* Work required: Starting from the first line below, repeat the data exactly through to the last.
Source records below:
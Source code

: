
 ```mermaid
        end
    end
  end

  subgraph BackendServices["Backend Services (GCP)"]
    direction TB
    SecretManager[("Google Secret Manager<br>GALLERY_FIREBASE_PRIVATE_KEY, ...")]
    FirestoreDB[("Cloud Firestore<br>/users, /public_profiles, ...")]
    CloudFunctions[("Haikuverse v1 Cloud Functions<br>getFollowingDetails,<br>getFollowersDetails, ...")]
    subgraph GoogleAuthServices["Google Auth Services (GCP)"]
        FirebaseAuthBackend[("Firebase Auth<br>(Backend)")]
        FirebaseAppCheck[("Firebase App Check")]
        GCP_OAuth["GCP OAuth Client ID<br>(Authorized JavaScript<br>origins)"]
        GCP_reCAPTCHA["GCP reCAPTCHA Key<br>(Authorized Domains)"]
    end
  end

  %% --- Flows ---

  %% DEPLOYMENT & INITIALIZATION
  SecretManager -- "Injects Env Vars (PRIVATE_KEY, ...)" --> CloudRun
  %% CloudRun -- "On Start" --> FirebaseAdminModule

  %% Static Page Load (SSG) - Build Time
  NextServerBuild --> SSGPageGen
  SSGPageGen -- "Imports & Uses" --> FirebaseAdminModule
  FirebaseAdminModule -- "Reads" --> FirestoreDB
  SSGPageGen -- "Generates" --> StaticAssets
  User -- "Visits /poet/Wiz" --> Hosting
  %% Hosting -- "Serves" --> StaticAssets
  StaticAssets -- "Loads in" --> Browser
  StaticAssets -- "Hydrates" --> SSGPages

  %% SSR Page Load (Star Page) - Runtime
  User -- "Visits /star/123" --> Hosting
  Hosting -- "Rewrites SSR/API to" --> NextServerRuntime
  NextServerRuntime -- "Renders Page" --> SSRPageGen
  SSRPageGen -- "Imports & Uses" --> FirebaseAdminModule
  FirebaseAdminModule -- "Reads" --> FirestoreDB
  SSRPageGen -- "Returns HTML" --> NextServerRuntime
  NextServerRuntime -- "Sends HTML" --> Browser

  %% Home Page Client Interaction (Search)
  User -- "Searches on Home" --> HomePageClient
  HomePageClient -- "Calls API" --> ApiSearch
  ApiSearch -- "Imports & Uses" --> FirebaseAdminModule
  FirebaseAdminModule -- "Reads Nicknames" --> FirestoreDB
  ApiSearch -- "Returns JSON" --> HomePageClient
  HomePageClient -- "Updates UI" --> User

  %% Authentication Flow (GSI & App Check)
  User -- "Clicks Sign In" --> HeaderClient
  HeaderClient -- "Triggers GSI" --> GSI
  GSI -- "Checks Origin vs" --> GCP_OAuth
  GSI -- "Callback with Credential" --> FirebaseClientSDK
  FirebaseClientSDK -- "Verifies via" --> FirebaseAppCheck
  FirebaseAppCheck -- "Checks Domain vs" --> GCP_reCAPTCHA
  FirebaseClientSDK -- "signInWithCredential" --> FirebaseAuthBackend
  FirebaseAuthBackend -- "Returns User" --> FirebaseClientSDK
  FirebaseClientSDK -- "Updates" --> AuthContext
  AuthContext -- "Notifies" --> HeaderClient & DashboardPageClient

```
End of Source records.
* Answer area:
Source code

:
 ```mermaid
        end
    end
  end

  subgraph BackendServices["Backend Services (GCP)"]
    direction TB
    SecretManager[("Google Secret Manager<br>GALLERY_FIREBASE_PRIVATE_KEY, ...")]
    FirestoreDB[("Cloud Firestore<br>/users, /public_profiles, ...")]
    CloudFunctions[("Haikuverse v1 Cloud Functions<br>getFollowingDetails,<br>getFollowersDetails, ...")]
    subgraph GoogleAuthServices["Google Auth Services (GCP)"]
        FirebaseAuthBackend[("Firebase Auth<br>(Backend)")]
        FirebaseAppCheck[("Firebase App Check")]
        GCP_OAuth["GCP OAuth Client ID<br>(Authorized JavaScript<br>origins)"]
        GCP_reCAPTCHA["GCP reCAPTCHA Key<br>(Authorized Domains)"]
    end
  end

  %% --- Flows ---

  %% DEPLOYMENT & INITIALIZATION
  SecretManager -- "Injects Env Vars (PRIVATE_KEY, ...)" --> CloudRun
  %% CloudRun -- "On Start" --> FirebaseAdminModule

  %% Static Page Load (SSG) - Build Time
  NextServerBuild --> SSGPageGen
  SSGPageGen -- "Imports & Uses" --> FirebaseAdminModule
  FirebaseAdminModule -- "Reads" --> FirestoreDB
  SSGPageGen -- "Generates" --> StaticAssets
  User -- "Visits /poet/Wiz" --> Hosting
  %% Hosting -- "Serves" --> StaticAssets
  StaticAssets -- "Loads in" --> Browser
  StaticAssets -- "Hydrates" --> SSGPages

  %% SSR Page Load (Star Page) - Runtime
  User -- "Visits /star/123" --> Hosting
  Hosting -- "Rewrites SSR/API to" --> NextServerRuntime
  NextServerRuntime -- "Renders Page" --> SSRPageGen
  SSRPageGen -- "Imports & Uses" --> FirebaseAdminModule
  FirebaseAdminModule -- "Reads" --> FirestoreDB
  SSRPageGen -- "Returns HTML" --> NextServerRuntime
  NextServerRuntime -- "Sends HTML" --> Browser

  %% Home Page Client Interaction (Search)
  User -- "Searches on Home" --> HomePageClient
  HomePageClient -- "Calls API" --> ApiSearch
  ApiSearch -- "Imports & Uses" --> FirebaseAdminModule
  FirebaseAdminModule -- "Reads Nicknames" --> FirestoreDB
  ApiSearch -- "Returns JSON" --> HomePageClient
  HomePageClient -- "Updates UI" --> User

  %% Authentication Flow (GSI & App Check)
  User -- "Clicks Sign In" --> HeaderClient
  HeaderClient -- "Triggers GSI" --> GSI
  GSI -- "Checks Origin vs" --> GCP_OAuth
  GSI -- "Callback with Credential" --> FirebaseClientSDK
  FirebaseClientSDK -- "Verifies via" --> FirebaseAppCheck
  FirebaseAppCheck -- "Checks Domain vs" --> GCP_reCAPTCHA
  FirebaseClientSDK -- "signInWithCredential" --> FirebaseAuthBackend
  FirebaseAuthBackend -- "Returns User" --> FirebaseClientSDK
  FirebaseClientSDK -- "Updates" --> AuthContext
  AuthContext -- "Notifies" --> HeaderClient & DashboardPageClient

```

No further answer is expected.